*Exercise instructions*. Which lines below contain the word "currently"? Copy each of them.

*** Data for processing ***

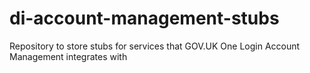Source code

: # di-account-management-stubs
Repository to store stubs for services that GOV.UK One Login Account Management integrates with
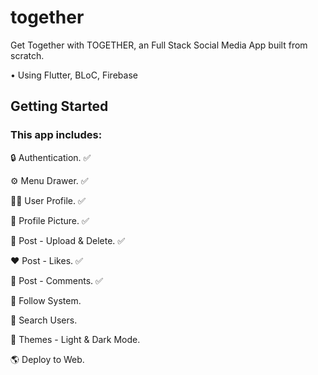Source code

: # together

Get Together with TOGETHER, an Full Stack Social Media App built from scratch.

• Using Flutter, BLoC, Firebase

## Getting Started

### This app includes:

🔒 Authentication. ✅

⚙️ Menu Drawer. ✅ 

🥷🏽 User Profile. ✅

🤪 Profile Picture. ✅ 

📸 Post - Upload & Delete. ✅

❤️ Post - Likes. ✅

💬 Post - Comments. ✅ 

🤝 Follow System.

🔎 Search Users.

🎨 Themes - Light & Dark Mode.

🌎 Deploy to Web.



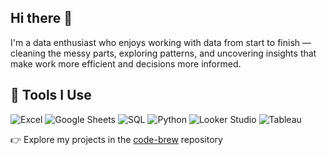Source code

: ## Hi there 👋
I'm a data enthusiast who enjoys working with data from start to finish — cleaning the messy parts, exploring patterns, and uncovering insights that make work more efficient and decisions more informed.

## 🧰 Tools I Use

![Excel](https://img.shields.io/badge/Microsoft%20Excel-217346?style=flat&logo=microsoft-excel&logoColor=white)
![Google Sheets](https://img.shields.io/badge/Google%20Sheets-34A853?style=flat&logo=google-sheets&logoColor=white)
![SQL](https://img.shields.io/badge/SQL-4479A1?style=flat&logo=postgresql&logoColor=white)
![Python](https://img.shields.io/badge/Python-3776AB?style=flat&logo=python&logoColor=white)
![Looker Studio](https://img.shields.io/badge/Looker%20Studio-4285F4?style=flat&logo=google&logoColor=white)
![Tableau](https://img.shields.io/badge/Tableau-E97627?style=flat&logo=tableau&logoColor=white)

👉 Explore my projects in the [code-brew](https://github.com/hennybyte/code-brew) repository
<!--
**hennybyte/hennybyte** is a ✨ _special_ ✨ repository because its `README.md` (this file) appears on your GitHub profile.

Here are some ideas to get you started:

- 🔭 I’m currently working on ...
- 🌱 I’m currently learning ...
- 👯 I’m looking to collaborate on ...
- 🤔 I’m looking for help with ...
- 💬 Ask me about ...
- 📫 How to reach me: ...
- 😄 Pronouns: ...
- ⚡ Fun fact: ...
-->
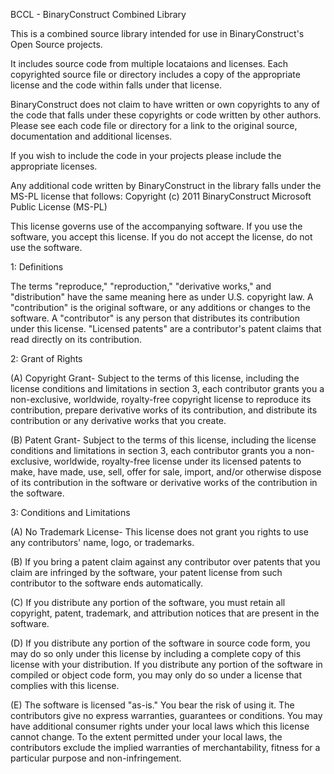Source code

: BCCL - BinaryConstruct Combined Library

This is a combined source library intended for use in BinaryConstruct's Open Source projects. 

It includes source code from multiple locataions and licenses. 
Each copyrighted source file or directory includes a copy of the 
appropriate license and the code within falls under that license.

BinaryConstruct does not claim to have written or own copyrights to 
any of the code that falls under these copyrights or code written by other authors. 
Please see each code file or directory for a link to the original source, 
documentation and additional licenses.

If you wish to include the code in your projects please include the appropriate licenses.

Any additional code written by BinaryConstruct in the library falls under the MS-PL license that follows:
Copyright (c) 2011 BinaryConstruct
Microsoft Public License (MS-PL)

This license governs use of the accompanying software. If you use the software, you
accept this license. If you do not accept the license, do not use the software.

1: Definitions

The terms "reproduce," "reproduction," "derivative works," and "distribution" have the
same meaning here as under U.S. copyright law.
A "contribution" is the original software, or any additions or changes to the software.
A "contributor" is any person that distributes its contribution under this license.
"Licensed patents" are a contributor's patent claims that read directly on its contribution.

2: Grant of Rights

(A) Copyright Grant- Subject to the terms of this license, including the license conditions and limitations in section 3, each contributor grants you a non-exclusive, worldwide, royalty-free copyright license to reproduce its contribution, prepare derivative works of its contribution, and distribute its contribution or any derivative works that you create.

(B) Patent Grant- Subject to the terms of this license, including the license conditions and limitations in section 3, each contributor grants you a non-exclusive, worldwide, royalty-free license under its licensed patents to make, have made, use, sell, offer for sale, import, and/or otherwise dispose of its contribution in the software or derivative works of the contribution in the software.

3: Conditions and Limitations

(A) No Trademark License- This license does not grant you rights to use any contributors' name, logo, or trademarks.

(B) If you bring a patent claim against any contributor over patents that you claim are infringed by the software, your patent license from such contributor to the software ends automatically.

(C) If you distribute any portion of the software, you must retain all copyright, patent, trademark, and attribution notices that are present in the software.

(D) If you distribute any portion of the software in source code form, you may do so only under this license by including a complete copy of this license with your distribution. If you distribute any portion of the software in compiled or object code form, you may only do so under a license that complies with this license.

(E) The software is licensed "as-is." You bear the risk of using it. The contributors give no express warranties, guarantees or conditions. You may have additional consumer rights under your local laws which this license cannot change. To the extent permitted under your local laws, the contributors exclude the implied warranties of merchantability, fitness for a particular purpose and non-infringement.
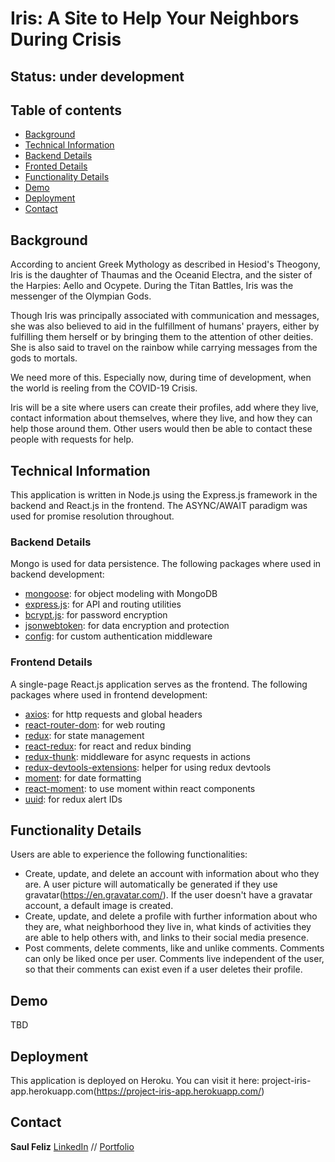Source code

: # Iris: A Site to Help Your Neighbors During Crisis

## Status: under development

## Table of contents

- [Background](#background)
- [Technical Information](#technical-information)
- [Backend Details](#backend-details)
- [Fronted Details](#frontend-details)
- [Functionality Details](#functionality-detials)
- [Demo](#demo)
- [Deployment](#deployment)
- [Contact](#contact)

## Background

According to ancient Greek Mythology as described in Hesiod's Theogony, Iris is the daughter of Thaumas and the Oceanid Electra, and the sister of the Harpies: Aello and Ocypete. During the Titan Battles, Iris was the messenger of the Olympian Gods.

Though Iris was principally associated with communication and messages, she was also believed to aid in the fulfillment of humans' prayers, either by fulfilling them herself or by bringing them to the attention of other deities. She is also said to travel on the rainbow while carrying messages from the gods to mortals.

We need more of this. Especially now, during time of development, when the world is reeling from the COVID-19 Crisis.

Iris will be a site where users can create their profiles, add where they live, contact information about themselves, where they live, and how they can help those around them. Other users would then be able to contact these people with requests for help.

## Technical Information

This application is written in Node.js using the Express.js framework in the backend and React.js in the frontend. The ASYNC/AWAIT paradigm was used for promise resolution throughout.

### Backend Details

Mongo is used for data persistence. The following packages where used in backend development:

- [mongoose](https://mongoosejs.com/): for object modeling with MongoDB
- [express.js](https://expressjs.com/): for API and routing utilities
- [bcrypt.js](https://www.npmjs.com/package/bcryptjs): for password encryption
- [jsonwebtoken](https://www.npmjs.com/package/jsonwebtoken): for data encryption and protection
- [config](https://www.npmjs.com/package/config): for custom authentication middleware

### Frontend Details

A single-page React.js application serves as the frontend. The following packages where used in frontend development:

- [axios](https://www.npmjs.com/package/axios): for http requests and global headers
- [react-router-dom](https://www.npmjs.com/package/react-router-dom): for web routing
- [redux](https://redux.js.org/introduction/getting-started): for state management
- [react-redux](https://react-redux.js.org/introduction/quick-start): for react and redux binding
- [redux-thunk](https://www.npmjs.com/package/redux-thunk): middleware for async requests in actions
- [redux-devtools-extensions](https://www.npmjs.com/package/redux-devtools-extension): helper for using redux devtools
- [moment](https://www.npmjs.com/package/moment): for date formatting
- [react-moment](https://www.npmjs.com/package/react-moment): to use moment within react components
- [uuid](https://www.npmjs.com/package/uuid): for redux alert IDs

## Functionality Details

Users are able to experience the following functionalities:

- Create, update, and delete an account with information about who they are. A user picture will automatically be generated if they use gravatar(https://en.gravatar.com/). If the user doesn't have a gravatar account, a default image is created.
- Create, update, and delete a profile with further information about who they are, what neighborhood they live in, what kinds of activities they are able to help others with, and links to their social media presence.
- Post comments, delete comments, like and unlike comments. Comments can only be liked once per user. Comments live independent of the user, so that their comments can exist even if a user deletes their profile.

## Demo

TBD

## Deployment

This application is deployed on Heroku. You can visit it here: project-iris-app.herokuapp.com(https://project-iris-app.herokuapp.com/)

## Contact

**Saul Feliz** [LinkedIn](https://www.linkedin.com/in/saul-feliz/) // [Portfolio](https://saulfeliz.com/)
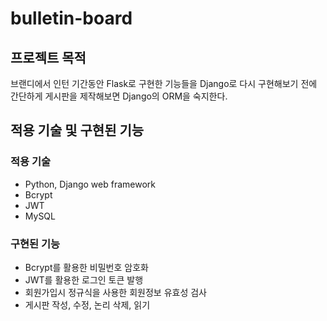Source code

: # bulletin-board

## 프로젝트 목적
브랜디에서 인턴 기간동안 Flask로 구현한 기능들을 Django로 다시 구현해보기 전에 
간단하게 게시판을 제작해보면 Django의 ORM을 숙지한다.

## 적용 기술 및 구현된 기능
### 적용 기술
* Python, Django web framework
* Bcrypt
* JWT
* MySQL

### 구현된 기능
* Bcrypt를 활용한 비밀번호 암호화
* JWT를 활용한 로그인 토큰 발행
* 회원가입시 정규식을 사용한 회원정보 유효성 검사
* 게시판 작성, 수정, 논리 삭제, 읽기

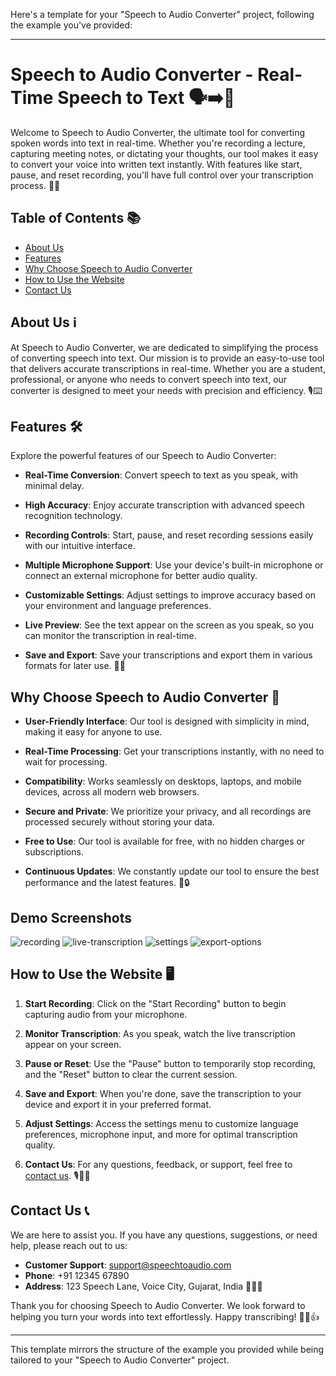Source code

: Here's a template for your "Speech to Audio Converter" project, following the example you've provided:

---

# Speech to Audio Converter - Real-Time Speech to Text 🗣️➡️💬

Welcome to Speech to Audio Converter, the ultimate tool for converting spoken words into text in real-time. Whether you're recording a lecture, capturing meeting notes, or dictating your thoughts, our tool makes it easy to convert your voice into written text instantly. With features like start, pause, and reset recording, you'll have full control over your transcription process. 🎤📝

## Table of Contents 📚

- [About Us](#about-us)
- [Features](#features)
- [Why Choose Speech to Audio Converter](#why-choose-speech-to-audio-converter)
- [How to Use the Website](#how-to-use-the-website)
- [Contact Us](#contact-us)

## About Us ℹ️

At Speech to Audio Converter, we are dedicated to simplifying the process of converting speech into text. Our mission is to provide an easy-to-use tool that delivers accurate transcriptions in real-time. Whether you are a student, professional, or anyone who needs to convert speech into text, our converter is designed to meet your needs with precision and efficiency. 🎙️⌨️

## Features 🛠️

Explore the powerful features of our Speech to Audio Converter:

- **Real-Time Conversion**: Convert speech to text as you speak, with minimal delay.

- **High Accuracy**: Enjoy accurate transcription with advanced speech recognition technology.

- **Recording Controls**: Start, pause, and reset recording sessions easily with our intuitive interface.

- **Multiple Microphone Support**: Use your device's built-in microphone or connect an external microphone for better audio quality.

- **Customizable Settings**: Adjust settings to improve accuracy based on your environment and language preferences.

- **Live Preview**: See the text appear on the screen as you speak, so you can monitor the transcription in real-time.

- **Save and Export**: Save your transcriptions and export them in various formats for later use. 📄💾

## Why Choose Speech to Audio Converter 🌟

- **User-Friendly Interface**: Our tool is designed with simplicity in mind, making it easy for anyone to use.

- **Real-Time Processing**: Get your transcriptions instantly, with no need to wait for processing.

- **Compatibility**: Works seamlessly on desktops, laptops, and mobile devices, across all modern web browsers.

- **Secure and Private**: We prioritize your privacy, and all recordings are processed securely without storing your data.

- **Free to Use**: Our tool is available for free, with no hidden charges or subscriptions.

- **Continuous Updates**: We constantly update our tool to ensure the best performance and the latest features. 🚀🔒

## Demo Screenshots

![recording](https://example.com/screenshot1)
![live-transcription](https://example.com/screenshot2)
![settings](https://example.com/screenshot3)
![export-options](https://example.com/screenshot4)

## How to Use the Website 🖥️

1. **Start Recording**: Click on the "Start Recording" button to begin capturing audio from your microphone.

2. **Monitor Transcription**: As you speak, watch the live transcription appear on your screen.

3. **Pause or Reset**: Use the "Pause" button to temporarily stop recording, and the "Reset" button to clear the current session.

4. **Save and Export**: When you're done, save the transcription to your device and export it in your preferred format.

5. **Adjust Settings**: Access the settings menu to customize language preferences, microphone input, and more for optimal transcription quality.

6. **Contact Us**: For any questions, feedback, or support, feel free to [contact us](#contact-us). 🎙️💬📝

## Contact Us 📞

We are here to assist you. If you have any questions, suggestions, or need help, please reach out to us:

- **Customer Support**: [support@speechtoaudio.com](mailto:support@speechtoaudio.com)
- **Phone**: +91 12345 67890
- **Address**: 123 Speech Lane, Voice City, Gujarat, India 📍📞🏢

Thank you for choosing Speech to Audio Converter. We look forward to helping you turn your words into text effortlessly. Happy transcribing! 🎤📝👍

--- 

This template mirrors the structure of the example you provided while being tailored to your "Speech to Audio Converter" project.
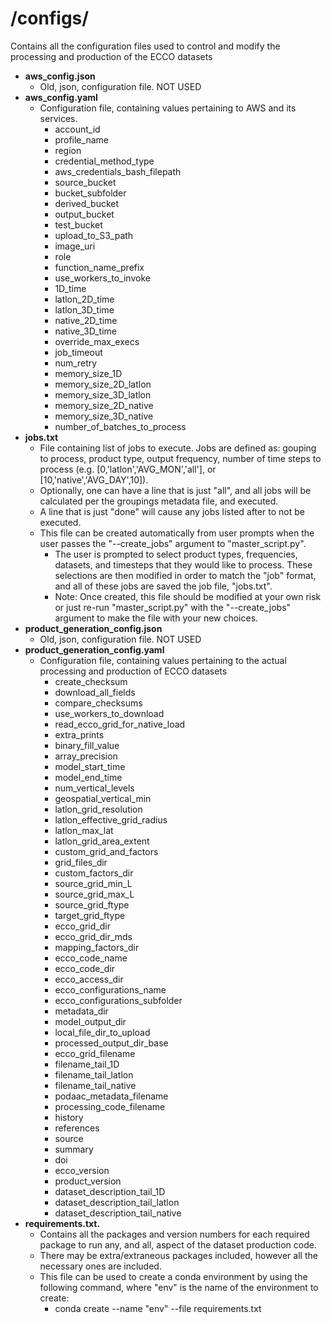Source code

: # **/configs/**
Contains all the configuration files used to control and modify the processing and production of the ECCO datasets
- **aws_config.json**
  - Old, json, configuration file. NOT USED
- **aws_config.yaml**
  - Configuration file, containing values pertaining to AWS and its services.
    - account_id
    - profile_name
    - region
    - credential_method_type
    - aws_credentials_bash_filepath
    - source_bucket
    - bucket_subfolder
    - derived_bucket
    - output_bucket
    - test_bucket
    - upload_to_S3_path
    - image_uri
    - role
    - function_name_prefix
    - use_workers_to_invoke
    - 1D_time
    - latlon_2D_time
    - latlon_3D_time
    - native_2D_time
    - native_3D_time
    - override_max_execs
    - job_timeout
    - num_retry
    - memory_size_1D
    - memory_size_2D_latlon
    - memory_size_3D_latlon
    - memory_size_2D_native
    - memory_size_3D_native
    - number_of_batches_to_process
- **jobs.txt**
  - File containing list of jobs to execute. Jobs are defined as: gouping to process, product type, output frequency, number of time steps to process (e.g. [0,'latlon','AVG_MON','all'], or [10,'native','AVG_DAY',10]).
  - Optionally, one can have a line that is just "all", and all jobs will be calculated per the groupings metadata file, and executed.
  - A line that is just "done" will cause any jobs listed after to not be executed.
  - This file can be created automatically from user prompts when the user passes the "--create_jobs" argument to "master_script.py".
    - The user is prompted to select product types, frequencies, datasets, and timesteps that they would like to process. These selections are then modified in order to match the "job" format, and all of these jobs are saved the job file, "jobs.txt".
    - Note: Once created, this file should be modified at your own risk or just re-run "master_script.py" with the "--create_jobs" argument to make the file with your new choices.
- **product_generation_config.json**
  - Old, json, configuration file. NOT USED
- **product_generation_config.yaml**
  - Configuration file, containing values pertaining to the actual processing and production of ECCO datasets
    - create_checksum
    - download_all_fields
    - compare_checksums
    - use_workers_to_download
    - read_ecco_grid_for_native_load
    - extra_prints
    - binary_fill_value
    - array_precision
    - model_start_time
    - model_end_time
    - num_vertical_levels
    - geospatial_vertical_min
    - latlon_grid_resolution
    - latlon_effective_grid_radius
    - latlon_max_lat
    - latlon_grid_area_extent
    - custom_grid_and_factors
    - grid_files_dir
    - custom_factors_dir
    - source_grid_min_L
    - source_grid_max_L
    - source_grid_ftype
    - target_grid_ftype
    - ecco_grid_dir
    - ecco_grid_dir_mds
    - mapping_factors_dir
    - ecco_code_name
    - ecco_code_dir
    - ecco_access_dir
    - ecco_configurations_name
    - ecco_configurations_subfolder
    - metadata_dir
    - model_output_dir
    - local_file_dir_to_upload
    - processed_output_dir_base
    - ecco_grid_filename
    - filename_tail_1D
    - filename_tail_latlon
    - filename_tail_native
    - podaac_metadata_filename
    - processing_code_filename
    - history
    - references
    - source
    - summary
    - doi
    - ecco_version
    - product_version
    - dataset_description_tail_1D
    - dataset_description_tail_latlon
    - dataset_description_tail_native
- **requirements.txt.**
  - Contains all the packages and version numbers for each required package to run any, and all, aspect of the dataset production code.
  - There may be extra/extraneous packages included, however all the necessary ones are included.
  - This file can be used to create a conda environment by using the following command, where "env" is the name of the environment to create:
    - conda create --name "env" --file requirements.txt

***

*Result for this task*.
- 🔭 I’m currently working on ...
- 🌱 I’m currently learning ...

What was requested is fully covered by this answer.